Aim of the exercise
Drop every picture. Return the rest of the entries exactly.

Dataset excerpts
******************************
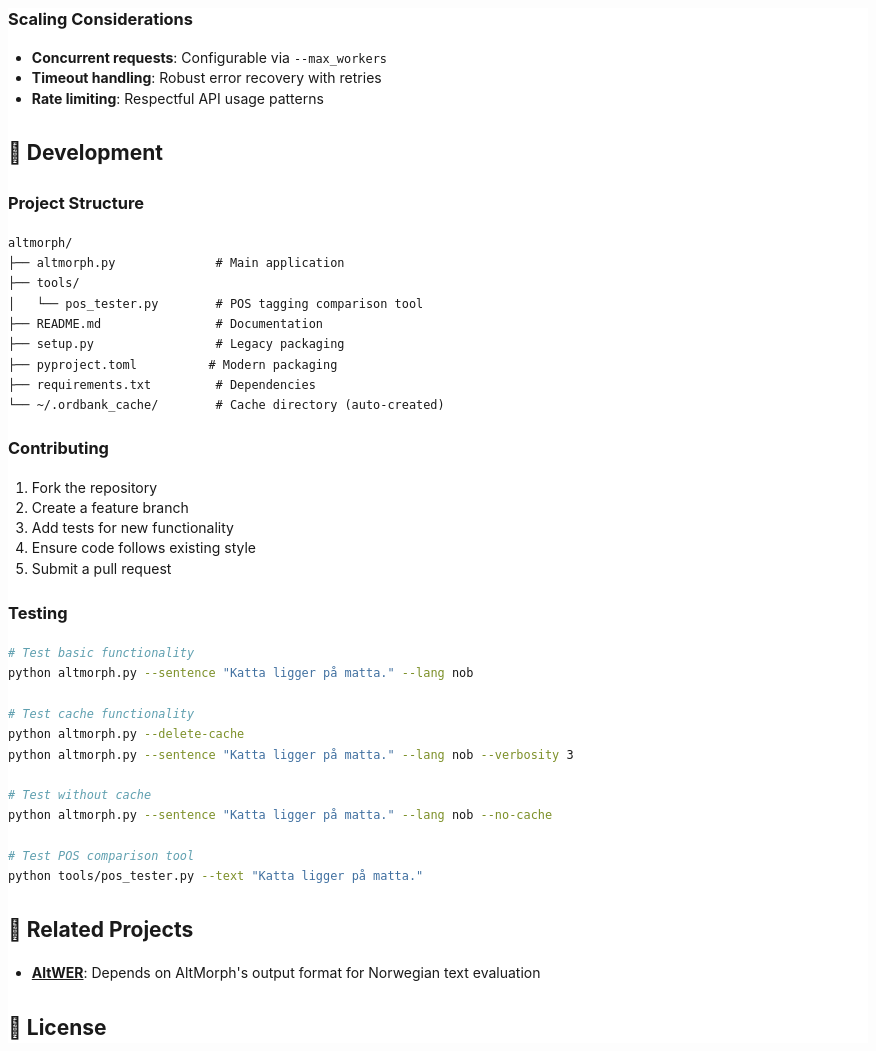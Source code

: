 ### Scaling Considerations
- **Concurrent requests**: Configurable via `--max_workers`
- **Timeout handling**: Robust error recovery with retries
- **Rate limiting**: Respectful API usage patterns

## 🔧 Development

### Project Structure
```
altmorph/
├── altmorph.py              # Main application
├── tools/
│   └── pos_tester.py        # POS tagging comparison tool
├── README.md                # Documentation
├── setup.py                 # Legacy packaging
├── pyproject.toml          # Modern packaging
├── requirements.txt         # Dependencies
└── ~/.ordbank_cache/        # Cache directory (auto-created)
```

### Contributing
1. Fork the repository
2. Create a feature branch
3. Add tests for new functionality
4. Ensure code follows existing style
5. Submit a pull request

### Testing
```bash
# Test basic functionality
python altmorph.py --sentence "Katta ligger på matta." --lang nob

# Test cache functionality  
python altmorph.py --delete-cache
python altmorph.py --sentence "Katta ligger på matta." --lang nob --verbosity 3

# Test without cache
python altmorph.py --sentence "Katta ligger på matta." --lang nob --no-cache

# Test POS comparison tool
python tools/pos_tester.py --text "Katta ligger på matta."
```

## 🤝 Related Projects

- **[AltWER](https://github.com/peregilk/altwer)**: Depends on AltMorph's output format for Norwegian text evaluation

## 📄 License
******************************
Output
Source code

: ### Scaling Considerations
- **Concurrent requests**: Configurable via `--max_workers`
- **Timeout handling**: Robust error recovery with retries
- **Rate limiting**: Respectful API usage patterns

## 🔧 Development

### Project Structure
```
altmorph/
├── altmorph.py              # Main application
├── tools/
│   └── pos_tester.py        # POS tagging comparison tool
├── README.md                # Documentation
├── setup.py                 # Legacy packaging
├── pyproject.toml          # Modern packaging
├── requirements.txt         # Dependencies
└── ~/.ordbank_cache/        # Cache directory (auto-created)
```

### Contributing
1. Fork the repository
2. Create a feature branch
3. Add tests for new functionality
4. Ensure code follows existing style
5. Submit a pull request

### Testing
```bash
# Test basic functionality
python altmorph.py --sentence "Katta ligger på matta." --lang nob

# Test cache functionality  
python altmorph.py --delete-cache
python altmorph.py --sentence "Katta ligger på matta." --lang nob --verbosity 3

# Test without cache
python altmorph.py --sentence "Katta ligger på matta." --lang nob --no-cache

# Test POS comparison tool
python tools/pos_tester.py --text "Katta ligger på matta."
```

## 🤝 Related Projects

- **[AltWER](https://github.com/peregilk/altwer)**: Depends on AltMorph's output format for Norwegian text evaluation

## 📄 License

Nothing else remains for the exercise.